■ Data shown ■

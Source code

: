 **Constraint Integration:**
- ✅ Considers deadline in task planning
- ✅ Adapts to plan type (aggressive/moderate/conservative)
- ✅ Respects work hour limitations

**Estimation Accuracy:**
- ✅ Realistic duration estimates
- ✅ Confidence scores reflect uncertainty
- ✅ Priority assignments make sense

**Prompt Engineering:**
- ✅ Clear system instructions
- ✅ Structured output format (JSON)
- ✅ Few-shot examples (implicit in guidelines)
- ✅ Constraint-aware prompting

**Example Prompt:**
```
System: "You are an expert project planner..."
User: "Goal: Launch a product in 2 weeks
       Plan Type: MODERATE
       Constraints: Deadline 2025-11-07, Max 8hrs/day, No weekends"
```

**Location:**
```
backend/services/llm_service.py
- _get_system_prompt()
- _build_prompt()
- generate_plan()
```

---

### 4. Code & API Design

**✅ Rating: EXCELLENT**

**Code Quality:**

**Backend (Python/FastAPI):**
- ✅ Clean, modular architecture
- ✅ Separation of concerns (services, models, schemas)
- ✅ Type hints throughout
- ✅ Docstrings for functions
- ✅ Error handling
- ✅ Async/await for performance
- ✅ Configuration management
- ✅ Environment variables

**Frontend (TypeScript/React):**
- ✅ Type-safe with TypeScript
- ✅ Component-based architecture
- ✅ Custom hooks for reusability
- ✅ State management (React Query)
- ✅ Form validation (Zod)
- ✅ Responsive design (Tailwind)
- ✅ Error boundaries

--

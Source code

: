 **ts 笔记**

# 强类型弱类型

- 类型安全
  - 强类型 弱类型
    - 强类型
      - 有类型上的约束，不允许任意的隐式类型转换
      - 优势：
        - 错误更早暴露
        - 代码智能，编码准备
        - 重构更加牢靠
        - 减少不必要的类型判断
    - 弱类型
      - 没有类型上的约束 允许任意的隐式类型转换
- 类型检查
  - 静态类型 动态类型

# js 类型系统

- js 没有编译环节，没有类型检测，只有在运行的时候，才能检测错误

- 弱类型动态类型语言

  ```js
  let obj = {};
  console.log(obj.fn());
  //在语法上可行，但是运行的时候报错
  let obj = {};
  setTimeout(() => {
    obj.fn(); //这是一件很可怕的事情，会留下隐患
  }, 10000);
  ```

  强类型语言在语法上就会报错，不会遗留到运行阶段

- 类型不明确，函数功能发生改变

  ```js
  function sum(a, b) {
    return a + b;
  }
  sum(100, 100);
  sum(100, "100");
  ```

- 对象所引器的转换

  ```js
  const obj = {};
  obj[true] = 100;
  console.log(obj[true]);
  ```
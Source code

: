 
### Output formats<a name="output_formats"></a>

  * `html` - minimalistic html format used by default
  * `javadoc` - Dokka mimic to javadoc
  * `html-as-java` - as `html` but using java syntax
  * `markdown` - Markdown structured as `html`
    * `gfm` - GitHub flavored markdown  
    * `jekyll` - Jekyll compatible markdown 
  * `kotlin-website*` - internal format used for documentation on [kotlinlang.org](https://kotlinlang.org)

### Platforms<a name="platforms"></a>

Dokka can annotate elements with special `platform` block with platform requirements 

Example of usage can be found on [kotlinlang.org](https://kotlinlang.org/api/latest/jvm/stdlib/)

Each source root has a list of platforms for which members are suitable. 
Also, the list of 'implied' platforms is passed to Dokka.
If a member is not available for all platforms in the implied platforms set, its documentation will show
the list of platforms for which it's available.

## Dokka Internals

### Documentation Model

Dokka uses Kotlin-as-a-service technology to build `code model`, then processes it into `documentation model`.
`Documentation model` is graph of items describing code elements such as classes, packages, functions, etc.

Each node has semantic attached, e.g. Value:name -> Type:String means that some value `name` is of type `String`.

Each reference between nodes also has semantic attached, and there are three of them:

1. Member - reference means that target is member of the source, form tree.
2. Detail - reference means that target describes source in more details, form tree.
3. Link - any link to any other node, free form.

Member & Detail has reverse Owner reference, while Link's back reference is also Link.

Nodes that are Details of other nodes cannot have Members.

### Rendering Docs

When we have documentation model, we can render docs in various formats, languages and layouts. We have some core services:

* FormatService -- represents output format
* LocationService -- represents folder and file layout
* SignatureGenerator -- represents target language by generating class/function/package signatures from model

* * *

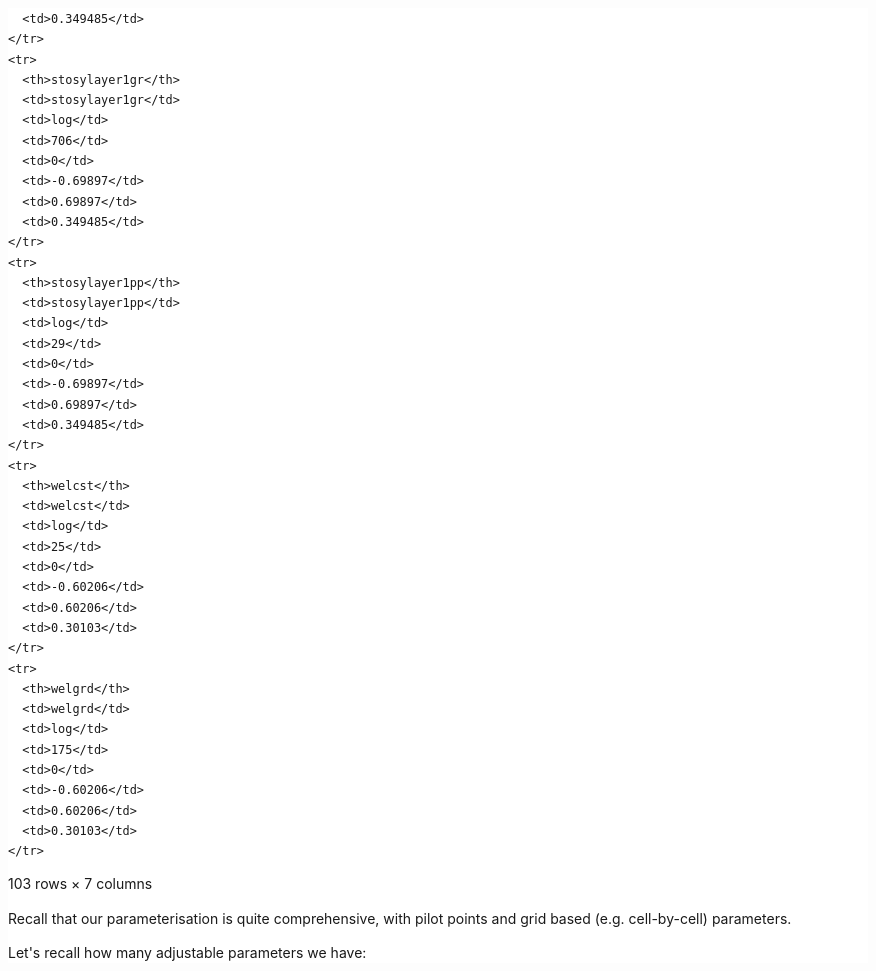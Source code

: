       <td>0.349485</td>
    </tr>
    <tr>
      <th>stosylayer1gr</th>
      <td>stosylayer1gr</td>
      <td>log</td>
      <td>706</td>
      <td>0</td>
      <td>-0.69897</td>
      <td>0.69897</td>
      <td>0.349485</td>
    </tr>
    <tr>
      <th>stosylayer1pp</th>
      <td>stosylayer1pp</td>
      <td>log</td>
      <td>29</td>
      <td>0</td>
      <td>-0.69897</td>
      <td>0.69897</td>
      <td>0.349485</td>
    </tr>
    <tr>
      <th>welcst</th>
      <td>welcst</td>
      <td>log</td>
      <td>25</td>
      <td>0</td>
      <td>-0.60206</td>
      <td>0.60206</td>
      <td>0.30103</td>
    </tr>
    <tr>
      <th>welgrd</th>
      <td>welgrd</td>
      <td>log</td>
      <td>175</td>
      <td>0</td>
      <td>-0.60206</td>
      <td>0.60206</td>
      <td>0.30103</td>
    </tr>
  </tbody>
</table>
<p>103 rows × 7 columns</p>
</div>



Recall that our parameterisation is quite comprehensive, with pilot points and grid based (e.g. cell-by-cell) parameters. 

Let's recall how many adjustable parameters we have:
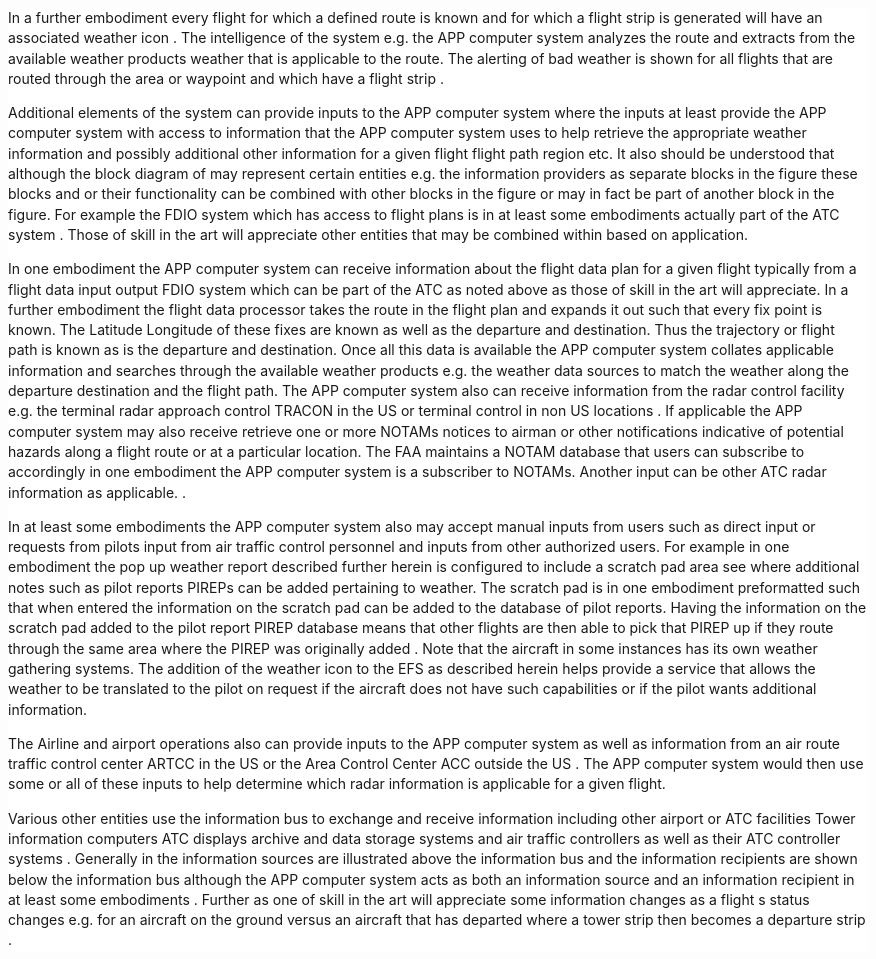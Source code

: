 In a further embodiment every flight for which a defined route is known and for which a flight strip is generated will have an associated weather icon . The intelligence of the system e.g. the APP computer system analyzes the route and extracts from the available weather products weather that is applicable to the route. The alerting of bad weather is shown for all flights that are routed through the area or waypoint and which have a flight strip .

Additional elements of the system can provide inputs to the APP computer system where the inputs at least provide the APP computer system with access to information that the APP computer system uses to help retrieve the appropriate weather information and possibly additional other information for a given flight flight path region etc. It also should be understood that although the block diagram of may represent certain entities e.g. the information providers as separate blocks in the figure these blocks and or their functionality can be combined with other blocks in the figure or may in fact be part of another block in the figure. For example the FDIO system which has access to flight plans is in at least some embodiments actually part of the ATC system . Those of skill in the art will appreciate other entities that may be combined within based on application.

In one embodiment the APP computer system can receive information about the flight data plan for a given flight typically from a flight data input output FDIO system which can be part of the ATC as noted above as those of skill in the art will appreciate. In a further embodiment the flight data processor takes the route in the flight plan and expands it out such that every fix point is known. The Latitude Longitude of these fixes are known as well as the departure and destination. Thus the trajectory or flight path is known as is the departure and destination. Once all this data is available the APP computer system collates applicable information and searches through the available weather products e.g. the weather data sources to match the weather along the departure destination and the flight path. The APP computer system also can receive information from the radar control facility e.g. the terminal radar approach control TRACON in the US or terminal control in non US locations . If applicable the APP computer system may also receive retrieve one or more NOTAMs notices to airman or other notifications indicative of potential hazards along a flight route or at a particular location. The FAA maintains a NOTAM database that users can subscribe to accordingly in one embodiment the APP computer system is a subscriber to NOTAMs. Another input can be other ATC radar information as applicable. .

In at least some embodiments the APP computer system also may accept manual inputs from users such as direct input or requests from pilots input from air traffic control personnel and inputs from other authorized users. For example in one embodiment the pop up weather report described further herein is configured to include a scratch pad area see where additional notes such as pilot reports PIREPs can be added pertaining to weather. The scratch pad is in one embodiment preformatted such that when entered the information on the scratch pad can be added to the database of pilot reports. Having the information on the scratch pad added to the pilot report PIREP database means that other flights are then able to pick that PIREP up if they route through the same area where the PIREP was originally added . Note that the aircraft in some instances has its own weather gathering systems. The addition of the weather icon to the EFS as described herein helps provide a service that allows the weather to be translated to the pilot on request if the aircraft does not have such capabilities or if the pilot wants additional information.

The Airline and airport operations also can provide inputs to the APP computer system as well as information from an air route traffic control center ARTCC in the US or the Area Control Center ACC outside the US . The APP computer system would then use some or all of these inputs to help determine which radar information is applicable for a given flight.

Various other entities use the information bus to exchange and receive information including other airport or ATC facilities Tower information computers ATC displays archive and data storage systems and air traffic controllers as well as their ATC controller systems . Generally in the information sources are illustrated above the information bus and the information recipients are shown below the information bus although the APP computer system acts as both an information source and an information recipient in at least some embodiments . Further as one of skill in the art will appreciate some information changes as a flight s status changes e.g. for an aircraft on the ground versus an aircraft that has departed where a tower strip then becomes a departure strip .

■ What needs to be done ■
Copy out each line from the preceding entries that mentions the word "React".

■ Task solution ■
**Frontend (TypeScript/React):**
- ✅ State management (React Query)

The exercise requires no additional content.